By Samuel Fromartz
In FERN’s latest story, “Lab-grown meat has a P.R. problem,” produced with Bloomberg Businessweek, reporter Joe Fassler brings to light a little-known fact about cell-based meat, an industry that has attracted backers like Bill Gates and $1.2 billion in venture capital, and is viewed by some as the ideal replacement for meat from animals.
While the industry insists that its product is “meat,” “that’s 99.9 percent true,” Fassler writes. “The big honking asterisk is that normal meat cells don’t just keep dividing forever. To get the cell cultures to grow at rates big enough to power a business, several companies, including the Big Three, are quietly using what are called immortalized cells, something most people have never eaten intentionally. Immortalized cells are a staple of medical research, but they are, technically speaking, pre-cancerous and can be, in some cases, fully cancerous.”
A diner might pause at any whisper of a cancer association to the protein on their plate, but Fassler insists that scientists — and the FDA — see no health problem with consuming immortalized cells.
“Because the cells aren’t human,” Fassler explains, “it’s essentially impossible for people who eat them to get cancer from them, or for the pre-cancerous or cancerous cells to replicate inside people at all.

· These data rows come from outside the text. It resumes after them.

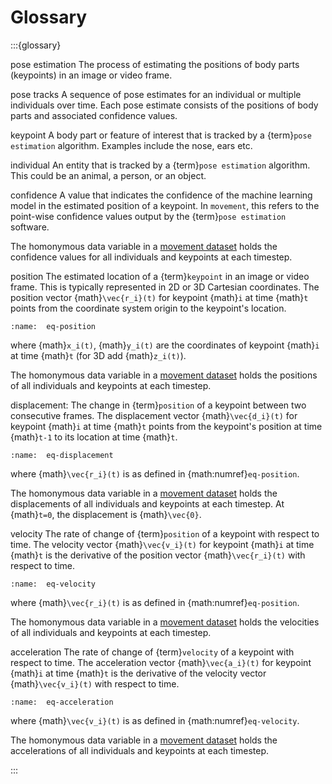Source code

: # Glossary

:::{glossary}

pose estimation
  The process of estimating the positions of body parts (keypoints) in an image
  or video frame.

pose tracks
  A sequence of pose estimates for an individual or multiple individuals over time.
  Each pose estimate consists of the positions of body parts and associated confidence values.

keypoint
  A body part or feature of interest that is tracked by a
  {term}`pose estimation` algorithm. Examples include the nose, ears etc.

individual
  An entity that is tracked by a {term}`pose estimation` algorithm.
  This could be an animal, a person, or an object.

confidence
  A value that indicates the confidence of the machine learning model in the
  estimated position of a keypoint. In `movement`, this refers to the
  point-wise confidence values output by the {term}`pose estimation` software.

  The homonymous data variable in a [movement dataset](target-poses-and-bboxes-dataset) holds
  the confidence values for all individuals and keypoints at each timestep.

position
  The estimated location of a {term}`keypoint` in an image or video frame.
  This is typically represented in 2D or 3D Cartesian coordinates.
  The position vector {math}`\vec{r_i}(t)` for keypoint {math}`i` at time {math}`t`
  points from the coordinate system origin to the keypoint's location.
  ```{math} \vec{r_i}(t) = (x_i(t), y_i(t))
  :name:  eq-position
  ```
  where {math}`x_i(t)`, {math}`y_i(t)` are the coordinates of
  keypoint {math}`i` at time {math}`t` (for 3D add {math}`z_i(t)`).

  The homonymous data variable in a [movement dataset](target-poses-and-bboxes-dataset)
  holds the positions of all individuals and keypoints at each timestep.

displacement:
  The change in {term}`position` of a keypoint between two consecutive frames.
  The displacement vector {math}`\vec{d_i}(t)` for keypoint {math}`i` at time
  {math}`t` points from the keypoint's position at time {math}`t-1` to its
  location at time {math}`t`.
  ```{math} \vec{d_i}(t) = \vec{r_i}(t) - \vec{r_i}(t-1)
  :name:  eq-displacement
  ```
  where {math}`\vec{r_i}(t)` is as defined in {math:numref}`eq-position`.

  The homonymous data variable in a [movement dataset](target-poses-and-bboxes-dataset)
  holds the displacements of all individuals and keypoints at each timestep.
  At {math}`t=0`, the displacement is {math}`\vec{0}`.

velocity
  The rate of change of {term}`position` of a keypoint with respect to time.
  The velocity vector {math}`\vec{v_i}(t)` for keypoint {math}`i` at time
  {math}`t` is the derivative of the position vector {math}`\vec{r_i}(t)`
  with respect to time.
  ```{math} \vec{v_i}(t) = \frac{d\vec{r_i}(t)}{dt}
  :name:  eq-velocity
  ```
  where {math}`\vec{r_i}(t)` is as defined in {math:numref}`eq-position`.

  The homonymous data variable in a [movement dataset](target-poses-and-bboxes-dataset)
  holds the velocities of all individuals and keypoints at each timestep.

acceleration
  The rate of change of {term}`velocity` of a keypoint with respect to time.
  The acceleration vector {math}`\vec{a_i}(t)` for keypoint {math}`i` at time
  {math}`t` is the derivative of the velocity vector {math}`\vec{v_i}(t)`
  with respect to time.
  ```{math} \vec{a_i}(t) = \frac{d\vec{v_i}(t)}{dt}
  :name:  eq-acceleration
  ```
  where {math}`\vec{v_i}(t)` is as defined in {math:numref}`eq-velocity`.

  The homonymous data variable in a [movement dataset](target-poses-and-bboxes-dataset)
  holds the accelerations of all individuals and keypoints at each timestep.

:::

You’d be better off worrying about the nitrates (linked with cancer) or fecal matter (a source of deadly infections) found in farm-raised meat. And cow tumors sometimes wind up in store-bought ground chuck, too. Of course, the facts might not matter much if ranchers or other players in the traditional meat industry felt threatened enough to declare a public relations war. It’s all too easy to imagine misleading Fox News chyrons about chicken tumors and cancer burgers.”

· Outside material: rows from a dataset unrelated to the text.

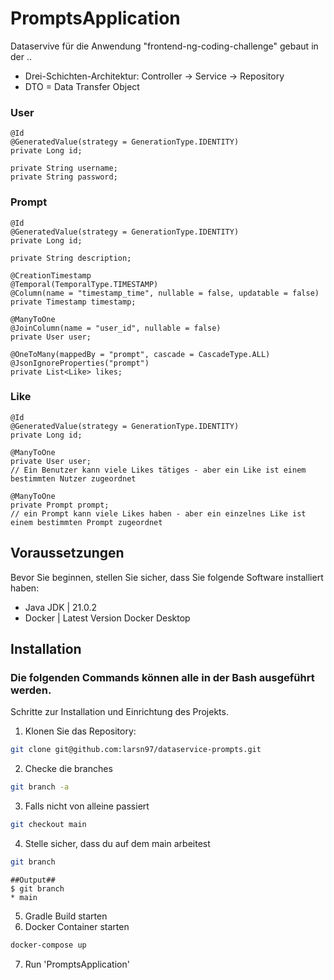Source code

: # PromptsApplication

Dataservive für die Anwendung "frontend-ng-coding-challenge" gebaut in der .. 
- Drei-Schichten-Architektur: Controller -> Service -> Repository
- DTO = Data Transfer Object

### User
```
@Id
@GeneratedValue(strategy = GenerationType.IDENTITY)
private Long id;

private String username;
private String password;
```

### Prompt

```
@Id
@GeneratedValue(strategy = GenerationType.IDENTITY)
private Long id;

private String description;

@CreationTimestamp
@Temporal(TemporalType.TIMESTAMP)
@Column(name = "timestamp_time", nullable = false, updatable = false)
private Timestamp timestamp;

@ManyToOne
@JoinColumn(name = "user_id", nullable = false)
private User user;

@OneToMany(mappedBy = "prompt", cascade = CascadeType.ALL)
@JsonIgnoreProperties("prompt")
private List<Like> likes;
```

### Like
```
@Id
@GeneratedValue(strategy = GenerationType.IDENTITY)
private Long id;

@ManyToOne
private User user;
// Ein Benutzer kann viele Likes tätiges - aber ein Like ist einem bestimmten Nutzer zugeordnet

@ManyToOne
private Prompt prompt;
// ein Prompt kann viele Likes haben - aber ein einzelnes Like ist einem bestimmten Prompt zugeordnet
```


## Voraussetzungen

Bevor Sie beginnen, stellen Sie sicher, dass Sie folgende Software installiert haben:
- Java JDK | 21.0.2
- Docker | Latest Version Docker Desktop

## Installation
### Die folgenden Commands können alle in der Bash ausgeführt werden.
Schritte zur Installation und Einrichtung des Projekts.

1. Klonen Sie das Repository:
```bash
git clone git@github.com:larsn97/dataservice-prompts.git
```
2. Checke die branches
```bash
git branch -a
```
3. Falls nicht von alleine passiert
```bash
git checkout main
```
4. Stelle sicher, dass du auf dem main arbeitest
```bash
git branch
```
``` 
##Output##
$ git branch
* main
```
5. Gradle Build starten
6. Docker Container starten
```bash
docker-compose up
```
7. Run 'PromptsApplication'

So far many industry players have apparently thought that the best way to avoid this problem is to ignore it, falling back on the identical-to-meat mantra. Other companies, clearly worried about potential blowback, are eschewing immortalized cells altogether, although coming up with an alternative is tricky.
This is a terrific story, one that questions commonly held assumptions by very wealthy backers of an infant industry. The only thing I’m wondering about now is how the industry responds.